De l'orchestre aux groupes
Plein air et bord de l'eau, voilà encore la musique à Marmande. C'est le printemps, les premières fraises arrivent. Ce week-end vous essayez de franchir le pont ou d'entrer à la gare, impossible ! Que se passe-t-il ? Des gens vont et viennent, des camions arrivent, des campeurs, des piétons, des automobilistes... Tous se dirigent vers les bords de la Garonne. C’'est sa fête : Le Garorock. Il y a 18 ans, Ludovic Larbody et un groupe de bénévoles passionnés de rock et de musiques alternatives installent à l'espace expo le premier festival : Stop Hypocrisis. Révolution. Un millier de spectateurs. Depuis l'événement n'a cessé de prendre de l'importance. Il est maintenant géré par l'association MRPower (450 bénévoles et 200 intermittents). Le directeur Éric Van de Zande, Lucas trompettiste médaillé du Conservatoire de Bordeaux fait aussi partie du groupe de choristes de l'École de musique. À Marmande on ne dit pas les musiques mais la Musique ou l'inverse. Moyenne d'âge des spectateurs, 25 ans, public jeune, curieux, friand de rencontres et de manifestations réservées d’ordinaire aux grandes villes. Garorock a déjà reçu des noms célèbres comme Mano Solo, Iam, Les Ogres de Barback et tant d'autres encore. Car partis surtout du style punk et du rock hard, le festival se diversifie de plus en plus : reggae, roots, électro etc... En 2008, le Garorock offre 50 groupes à 42 000 fans. Depuis plusieurs années, il ne s'agit plus d'une soirée mais de trois. La manifestation s'est étirée dans le temps mais l'espace manque. En 2012 l'événement, devenu phénomène national, rejoint les rives de sa partenaire la Garonne en s'installant dans la plaine de la Filhole.

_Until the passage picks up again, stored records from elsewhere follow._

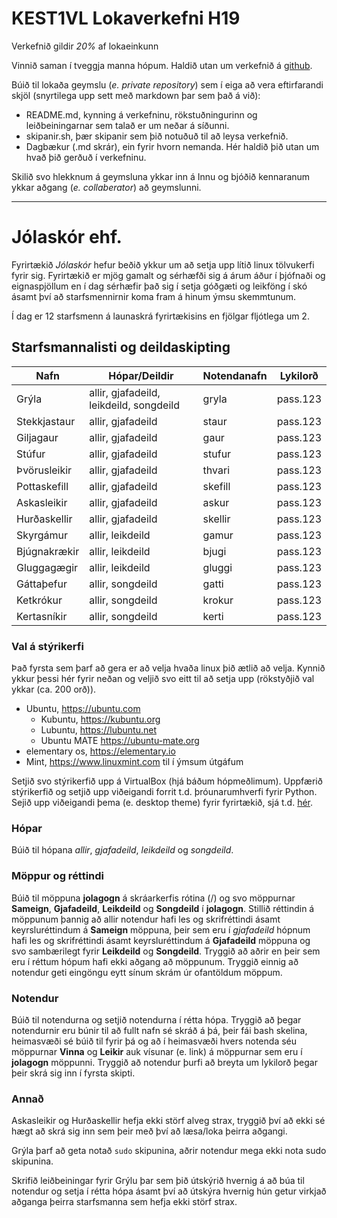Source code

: # KEST1VL Lokaverkefni H19
Verkefnið gildir *20%* af lokaeinkunn

Vinnið saman í tveggja manna hópum. Haldið utan um verkefnið á [github](https://github.com).

Búið til lokaða geymslu (*e. private repository*) sem í eiga að vera eftirfarandi skjöl (snyrtilega upp sett með markdown þar sem það á við):
-   README.md, kynning á verkefninu, rökstuðningurinn og leiðbeiningarnar sem talað er um neðar á síðunni.
-   skipanir.sh, þær skipanir sem þið notuðuð til að leysa verkefnið.
-   Dagbækur (.md skrár), ein fyrir hvorn nemanda. Hér haldið þið utan um hvað þið gerðuð í verkefninu.

Skilið svo hlekknum á geymsluna ykkar inn á Innu og bjóðið kennaranum ykkar aðgang (*e. collaberator*) að geymslunni.

---
# Jólaskór ehf.
Fyrirtækið *Jólaskór* hefur beðið ykkur um að setja upp lítið linux tölvukerfi fyrir sig. Fyrirtækið er mjög gamalt og sérhæfði sig á árum áður í þjófnaði og eignaspjöllum en í dag sérhæfir það sig í setja góðgæti og leikföng í skó ásamt því að starfsmennirnir koma fram á hinum ýmsu skemmtunum.

Í dag er 12 starfsmenn á launaskrá fyrirtækisins en fjölgar fljótlega um 2.

## Starfsmannalisti og deildaskipting
Nafn | Hópar/Deildir | Notendanafn | Lykilorð
--- | --- | --- | --- 
Grýla | allir, gjafadeild, leikdeild, songdeild | gryla | pass.123
Stekkjastaur | allir, gjafadeild | staur | pass.123
Giljagaur | allir, gjafadeild | gaur | pass.123
Stúfur | allir, gjafadeild | stufur | pass.123
Þvörusleikir | allir, gjafadeild | thvari | pass.123
Pottaskefill | allir, gjafadeild | skefill | pass.123
Askasleikir | allir, gjafadeild | askur | pass.123
Hurðaskellir | allir, gjafadeild | skellir | pass.123
Skyrgámur | allir, leikdeild | gamur | pass.123
Bjúgnakrækir | allir, leikdeild | bjugi | pass.123
Gluggagægir | allir, leikdeild | gluggi | pass.123
Gáttaþefur | allir, songdeild | gatti | pass.123
Ketkrókur | allir, songdeild | krokur | pass.123
Kertasníkir | allir, songdeild | kerti | pass.123

### Val á stýrikerfi
Það fyrsta sem þarf að gera er að velja hvaða linux þið ætlið að velja. Kynnið ykkur þessi hér fyrir neðan og veljið svo eitt til að setja upp (rökstyðjið val ykkar (ca. 200 orð)).
- Ubuntu, https://ubuntu.com
  - Kubuntu, https://kubuntu.org
  - Lubuntu, https://lubuntu.net
  - Ubuntu MATE https://ubuntu-mate.org
- elementary os, https://elementary.io
- Mint, https://www.linuxmint.com til í ýmsum útgáfum

Setjið svo stýrikerfið upp á VirtualBox (hjá báðum hópmeðlimum). Uppfærið stýrikerfið og setjið upp viðeigandi forrit t.d. þróunarumhverfi fyrir Python. Sejið upp viðeigandi þema (e. desktop theme) fyrir fyrirtækið, sjá t.d. [hér](https://itsfoss.com/christmas-linux-wallpaper/).

### Hópar
Búið til hópana *allir*, *gjafadeild*, *leikdeild* og *songdeild*.

### Möppur og réttindi
Búið til möppuna **jolagogn** á skráarkerfis rótina (/) og svo möppurnar **Sameign**, **Gjafadeild**, **Leikdeild** og **Songdeild** í **jolagogn**. Stillið réttindin á möppunum þannig að allir notendur hafi les og skrifréttindi ásamt keyrsluréttindum á **Sameign** möppuna, þeir sem eru í *gjafadeild* hópnum hafi les og skrifréttindi ásamt keyrsluréttindum á **Gjafadeild** möppuna og svo sambærilegt fyrir **Leikdeild** og **Songdeild**. Tryggið að aðrir en þeir sem eru í réttum hópum hafi ekki aðgang að möppunum. Tryggið einnig að notendur geti eingöngu eytt sínum skrám úr ofantöldum möppum.

### Notendur
Búið til notendurna og setjið notendurna í rétta hópa. Tryggið að þegar notendurnir eru búnir til að fullt nafn sé skráð á þá, þeir fái bash skelina, heimasvæði sé búið til fyrir þá og að í heimasvæði hvers notenda séu möppurnar **Vinna** og **Leikir** auk vísunar (e. link) á möppurnar sem eru í **jolagogn** möppunni. Tryggið að notendur þurfi að breyta um lykilorð þegar þeir skrá sig inn í fyrsta skipti.

### Annað
Askasleikir og Hurðaskellir hefja ekki störf alveg strax, tryggið því að ekki sé hægt að skrá sig inn sem þeir með því að læsa/loka þeirra aðgangi.

Grýla þarf að geta notað `sudo` skipunina, aðrir notendur mega ekki nota sudo skipunina.

Skrifið leiðbeiningar fyrir Grýlu þar sem þið útskýrið hvernig á að búa til notendur og setja í rétta hópa ásamt því að útskýra hvernig hún getur virkjað aðganga þeirra starfsmanna sem hefja ekki störf strax.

Le site aménagé à grand renfort de pelleteuses et autres engins est devenu un des premiers en France pour la qualité de l'accueil et de l'hébergement. Portés par la passion de la musique, 54 000 fans (3 fois la population de la ville) venus de tout le pays et même de l’étranger s’y retrouvent en 2013. Qu'en sera-t-il cette année les 27, 28, 29 juin ?

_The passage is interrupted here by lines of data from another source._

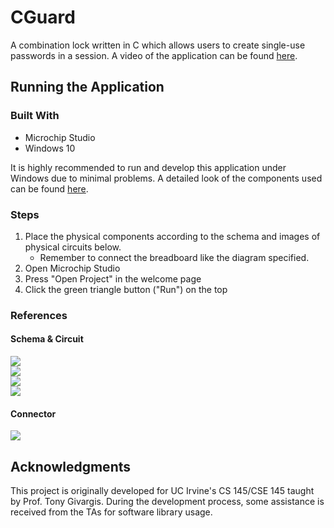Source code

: # CGuard
A combination lock written in C which allows users to create single-use passwords in a session. A video of the application can be found [here](https://youtu.be/XeMv6YNShyc).

## Running the Application
### Built With
+ Microchip Studio
+ Windows 10

It is highly recommended to run and develop this application under Windows due to minimal problems. A detailed look of the components used can be found [here](https://www.ics.uci.edu/~givargis/courses/cs145/resources/Material.pdf).

### Steps
1. Place the physical components according to the schema and images of physical circuits below.
   + Remember to connect the breadboard like the diagram specified.
2. Open Microchip Studio
3. Press "Open Project" in the welcome page
4. Click the green triangle button ("Run") on the top

### References
#### Schema & Circuit
<img src="schema.jpg">
<br>
<img src="circuit-1.jpg">
<br>
<img src="circuit-2.jpg">
<br>
<img src="circuit-3.jpg">

#### Connector
<img src="connector.png">

## Acknowledgments
This project is originally developed for UC Irvine's CS 145/CSE 145 taught by Prof. Tony Givargis. During the development process, some assistance is received from the TAs for software library usage.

Projet de balades pour les premiers beaux jours : Marmande et ses musiques. Au premier soir de l'été, venez valser avec l'accordéon de Dany et son amant de Saint Jean au coin d'une ruelle médiévale, chantez avec les chorales du Val de Garonne de Patrick, adonnez-vous au bel canto en compagnie des chœurs des Nuits Lyriques, bougez avec les groupes de rock, de reggae ou de rap des jeunes marmandais, généreux et heureux du partage. Quand vous repartirez, tendez bien l'oreille, vous entendrez bruisser la Garonne et ses grands peupliers. C'est aussi cela la Garo-Musique.